[[ The input open ]]

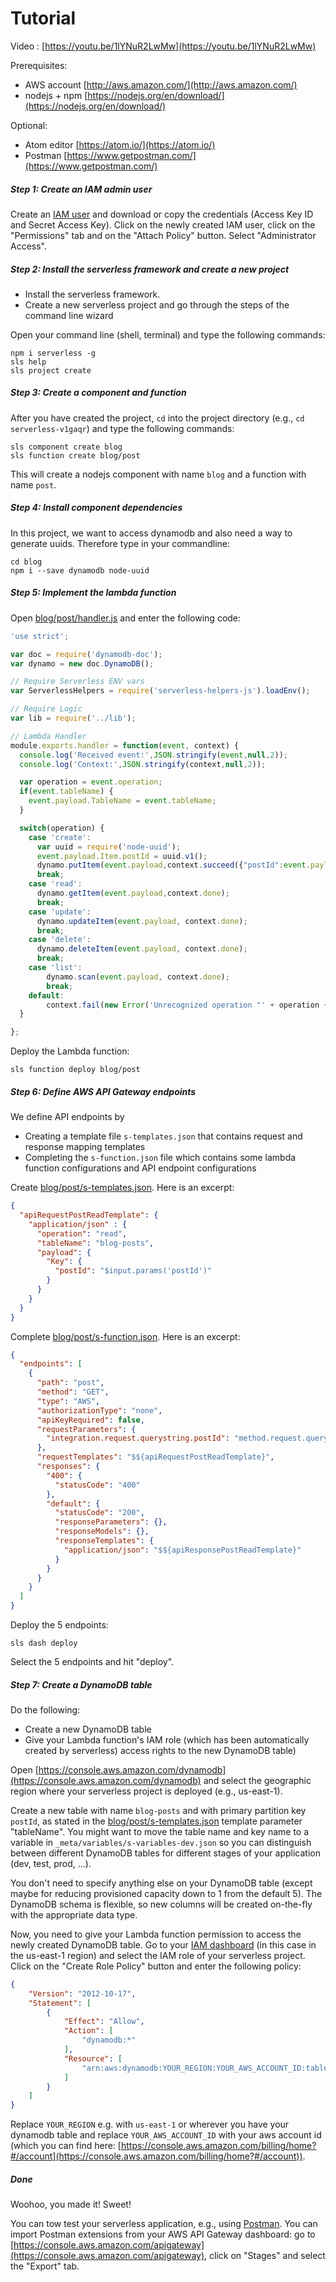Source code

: # Tutorial

Video : [https://youtu.be/1lYNuR2LwMw](https://youtu.be/1lYNuR2LwMw)

Prerequisites:
* AWS account [http://aws.amazon.com/](http://aws.amazon.com/)
* nodejs + npm [https://nodejs.org/en/download/](https://nodejs.org/en/download/)

Optional:
* Atom editor [https://atom.io/](https://atom.io/)
* Postman [https://www.getpostman.com/](https://www.getpostman.com/)

##### Step 1: Create an IAM admin user

Create an [IAM user](https://console.aws.amazon.com/iam) and download or copy the credentials (Access Key ID and Secret Access Key). Click on the newly created IAM user, click on the "Permissions" tab and on the "Attach Policy" button. Select "Administrator Access".

##### Step 2: Install the serverless framework and create a new project

* Install the serverless framework.
* Create a new serverless project and go through the steps of the command line wizard

Open your command line (shell, terminal) and type the following commands:

```
npm i serverless -g
sls help
sls project create
```

##### Step 3: Create a component and function

After you have created the project, `cd` into the project directory (e.g., `cd serverless-v1gaqr`) and type the following commands:

```
sls component create blog
sls function create blog/post
```

This will create a nodejs component with name `blog` and a function with name `post`.

##### Step 4: Install component dependencies

In this project, we want to access dynamodb and also need a way to generate uuids. Therefore type in your commandline:

```
cd blog
npm i --save dynamodb node-uuid
```

##### Step 5: Implement the lambda function

Open [blog/post/handler.js](../master/blog/post/handler.js) and enter the following code:

```javascript
'use strict';

var doc = require('dynamodb-doc');
var dynamo = new doc.DynamoDB();

// Require Serverless ENV vars
var ServerlessHelpers = require('serverless-helpers-js').loadEnv();

// Require Logic
var lib = require('../lib');

// Lambda Handler
module.exports.handler = function(event, context) {
  console.log('Received event:',JSON.stringify(event,null,2));
  console.log('Context:',JSON.stringify(context,null,2));

  var operation = event.operation;
  if(event.tableName) {
    event.payload.TableName = event.tableName;
  }

  switch(operation) {
    case 'create':
      var uuid = require('node-uuid');
      event.payload.Item.postId = uuid.v1();
      dynamo.putItem(event.payload,context.succeed({"postId":event.payload.Item.postId}));
      break;
    case 'read':
      dynamo.getItem(event.payload,context.done);
      break;
    case 'update':
      dynamo.updateItem(event.payload, context.done);
      break;
    case 'delete':
      dynamo.deleteItem(event.payload, context.done);
      break;
    case 'list':
        dynamo.scan(event.payload, context.done);
        break;
    default:
        context.fail(new Error('Unrecognized operation "' + operation + '"'));
  }

};
```

Deploy the Lambda function:

```
sls function deploy blog/post
```

##### Step 6: Define AWS API Gateway endpoints

We define API endpoints by
* Creating a template file `s-templates.json` that contains request and response mapping templates
* Completing the `s-function.json` file which contains some lambda function configurations and API endpoint configurations

Create [blog/post/s-templates.json](../master/blog/post/s-templates.json). Here is an excerpt:

```json
{
  "apiRequestPostReadTemplate": {
    "application/json" : {
      "operation": "read",
      "tableName": "blog-posts",
      "payload": {
        "Key": {
          "postId": "$input.params('postId')"
        }
      }
    }
  }
}
```

Complete [blog/post/s-function.json](../master/blog/post/s-function.json). Here is an excerpt:

```json
{
  "endpoints": [
    {
      "path": "post",
      "method": "GET",
      "type": "AWS",
      "authorizationType": "none",
      "apiKeyRequired": false,
      "requestParameters": {
        "integration.request.querystring.postId": "method.request.querystring.postId"
      },
      "requestTemplates": "$${apiRequestPostReadTemplate}",
      "responses": {
        "400": {
          "statusCode": "400"
        },
        "default": {
          "statusCode": "200",
          "responseParameters": {},
          "responseModels": {},
          "responseTemplates": {
            "application/json": "$${apiResponsePostReadTemplate}"
          }
        }
      }
    }
  ]
}
```

Deploy the 5 endpoints:

```
sls dash deploy
```

Select the 5 endpoints and hit "deploy".

##### Step 7: Create a DynamoDB table

Do the following:
* Create a new DynamoDB table
* Give your Lambda function's IAM role (which has been automatically created by serverless) access rights to the new DynamoDB table)

Open [https://console.aws.amazon.com/dynamodb](https://console.aws.amazon.com/dynamodb) and select the geographic region where your serverless project is deployed (e.g., us-east-1).

Create a new table with name `blog-posts` and with primary partition key `postId`, as stated in the [blog/post/s-templates.json](../master/blog/post/s-templates.json) template parameter "tableName". You might want to move the table name and key name to a variable in `_meta/variables/s-variables-dev.json` so you can distinguish between different DynamoDB tables for different stages of your application (dev, test, prod, ...).

You don't need to specify anything else on your DynamoDB table (except maybe for reducing provisioned capacity down to 1 from the default 5). The DynamoDB schema is flexible, so new columns will be created on-the-fly with the appropriate data type.

Now, you need to give your Lambda function permission to access the newly created DynamoDB table. Go to your [IAM dashboard](https://console.aws.amazon.com/iam/home?region=us-east-1#roles) (in this case in the us-east-1 region) and select the IAM role of your serverless project. Click on the "Create Role Policy" button and enter the following policy:

```json
{
    "Version": "2012-10-17",
    "Statement": [
        {
            "Effect": "Allow",
            "Action": [
                "dynamodb:*"
            ],
            "Resource": [
                "arn:aws:dynamodb:YOUR_REGION:YOUR_AWS_ACCOUNT_ID:table/blog-posts"
            ]
        }
    ]
}
```

Replace `YOUR_REGION` e.g. with `us-east-1` or wherever you have your dynamodb table and replace `YOUR_AWS_ACCOUNT_ID` with your aws account id (which you can find here: [https://console.aws.amazon.com/billing/home?#/account](https://console.aws.amazon.com/billing/home?#/account)).

##### Done

Woohoo, you made it! Sweet!

You can tow test your serverless application, e.g., using [Postman](https://www.getpostman.com/). You can import Postman extensions from your AWS API Gateway dashboard: go to [https://console.aws.amazon.com/apigateway](https://console.aws.amazon.com/apigateway), click on "Stages" and select the "Export" tab.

[[ The input closed ]]

Required action - If an entry holds a picture, leave that picture out, and transcribe the rest of the listing above exactly.

Result for this task -
Source code

: # Tutorial

Video : [https://youtu.be/1lYNuR2LwMw](https://youtu.be/1lYNuR2LwMw)

Prerequisites:
* AWS account [http://aws.amazon.com/](http://aws.amazon.com/)
* nodejs + npm [https://nodejs.org/en/download/](https://nodejs.org/en/download/)

Optional:
* Atom editor [https://atom.io/](https://atom.io/)
* Postman [https://www.getpostman.com/](https://www.getpostman.com/)

##### Step 1: Create an IAM admin user

Create an [IAM user](https://console.aws.amazon.com/iam) and download or copy the credentials (Access Key ID and Secret Access Key). Click on the newly created IAM user, click on the "Permissions" tab and on the "Attach Policy" button. Select "Administrator Access".

##### Step 2: Install the serverless framework and create a new project

* Install the serverless framework.
* Create a new serverless project and go through the steps of the command line wizard

Open your command line (shell, terminal) and type the following commands:

```
npm i serverless -g
sls help
sls project create
```

##### Step 3: Create a component and function

After you have created the project, `cd` into the project directory (e.g., `cd serverless-v1gaqr`) and type the following commands:

```
sls component create blog
sls function create blog/post
```

This will create a nodejs component with name `blog` and a function with name `post`.

##### Step 4: Install component dependencies

In this project, we want to access dynamodb and also need a way to generate uuids. Therefore type in your commandline:

```
cd blog
npm i --save dynamodb node-uuid
```

##### Step 5: Implement the lambda function

Open [blog/post/handler.js](../master/blog/post/handler.js) and enter the following code:

```javascript
'use strict';

var doc = require('dynamodb-doc');
var dynamo = new doc.DynamoDB();

// Require Serverless ENV vars
var ServerlessHelpers = require('serverless-helpers-js').loadEnv();

// Require Logic
var lib = require('../lib');

// Lambda Handler
module.exports.handler = function(event, context) {
  console.log('Received event:',JSON.stringify(event,null,2));
  console.log('Context:',JSON.stringify(context,null,2));

  var operation = event.operation;
  if(event.tableName) {
    event.payload.TableName = event.tableName;
  }

  switch(operation) {
    case 'create':
      var uuid = require('node-uuid');
      event.payload.Item.postId = uuid.v1();
      dynamo.putItem(event.payload,context.succeed({"postId":event.payload.Item.postId}));
      break;
    case 'read':
      dynamo.getItem(event.payload,context.done);
      break;
    case 'update':
      dynamo.updateItem(event.payload, context.done);
      break;
    case 'delete':
      dynamo.deleteItem(event.payload, context.done);
      break;
    case 'list':
        dynamo.scan(event.payload, context.done);
        break;
    default:
        context.fail(new Error('Unrecognized operation "' + operation + '"'));
  }

};
```

Deploy the Lambda function:

```
sls function deploy blog/post
```

##### Step 6: Define AWS API Gateway endpoints

We define API endpoints by
* Creating a template file `s-templates.json` that contains request and response mapping templates
* Completing the `s-function.json` file which contains some lambda function configurations and API endpoint configurations

Create [blog/post/s-templates.json](../master/blog/post/s-templates.json). Here is an excerpt:

```json
{
  "apiRequestPostReadTemplate": {
    "application/json" : {
      "operation": "read",
      "tableName": "blog-posts",
      "payload": {
        "Key": {
          "postId": "$input.params('postId')"
        }
      }
    }
  }
}
```

Complete [blog/post/s-function.json](../master/blog/post/s-function.json). Here is an excerpt:

```json
{
  "endpoints": [
    {
      "path": "post",
      "method": "GET",
      "type": "AWS",
      "authorizationType": "none",
      "apiKeyRequired": false,
      "requestParameters": {
        "integration.request.querystring.postId": "method.request.querystring.postId"
      },
      "requestTemplates": "$${apiRequestPostReadTemplate}",
      "responses": {
        "400": {
          "statusCode": "400"
        },
        "default": {
          "statusCode": "200",
          "responseParameters": {},
          "responseModels": {},
          "responseTemplates": {
            "application/json": "$${apiResponsePostReadTemplate}"
          }
        }
      }
    }
  ]
}
```

Deploy the 5 endpoints:

```
sls dash deploy
```

Select the 5 endpoints and hit "deploy".

##### Step 7: Create a DynamoDB table

Do the following:
* Create a new DynamoDB table
* Give your Lambda function's IAM role (which has been automatically created by serverless) access rights to the new DynamoDB table)

Open [https://console.aws.amazon.com/dynamodb](https://console.aws.amazon.com/dynamodb) and select the geographic region where your serverless project is deployed (e.g., us-east-1).

Create a new table with name `blog-posts` and with primary partition key `postId`, as stated in the [blog/post/s-templates.json](../master/blog/post/s-templates.json) template parameter "tableName". You might want to move the table name and key name to a variable in `_meta/variables/s-variables-dev.json` so you can distinguish between different DynamoDB tables for different stages of your application (dev, test, prod, ...).

You don't need to specify anything else on your DynamoDB table (except maybe for reducing provisioned capacity down to 1 from the default 5). The DynamoDB schema is flexible, so new columns will be created on-the-fly with the appropriate data type.

Now, you need to give your Lambda function permission to access the newly created DynamoDB table. Go to your [IAM dashboard](https://console.aws.amazon.com/iam/home?region=us-east-1#roles) (in this case in the us-east-1 region) and select the IAM role of your serverless project. Click on the "Create Role Policy" button and enter the following policy:

```json
{
    "Version": "2012-10-17",
    "Statement": [
        {
            "Effect": "Allow",
            "Action": [
                "dynamodb:*"
            ],
            "Resource": [
                "arn:aws:dynamodb:YOUR_REGION:YOUR_AWS_ACCOUNT_ID:table/blog-posts"
            ]
        }
    ]
}
```

Replace `YOUR_REGION` e.g. with `us-east-1` or wherever you have your dynamodb table and replace `YOUR_AWS_ACCOUNT_ID` with your aws account id (which you can find here: [https://console.aws.amazon.com/billing/home?#/account](https://console.aws.amazon.com/billing/home?#/account)).

##### Done

Woohoo, you made it! Sweet!

You can tow test your serverless application, e.g., using [Postman](https://www.getpostman.com/). You can import Postman extensions from your AWS API Gateway dashboard: go to [https://console.aws.amazon.com/apigateway](https://console.aws.amazon.com/apigateway), click on "Stages" and select the "Export" tab.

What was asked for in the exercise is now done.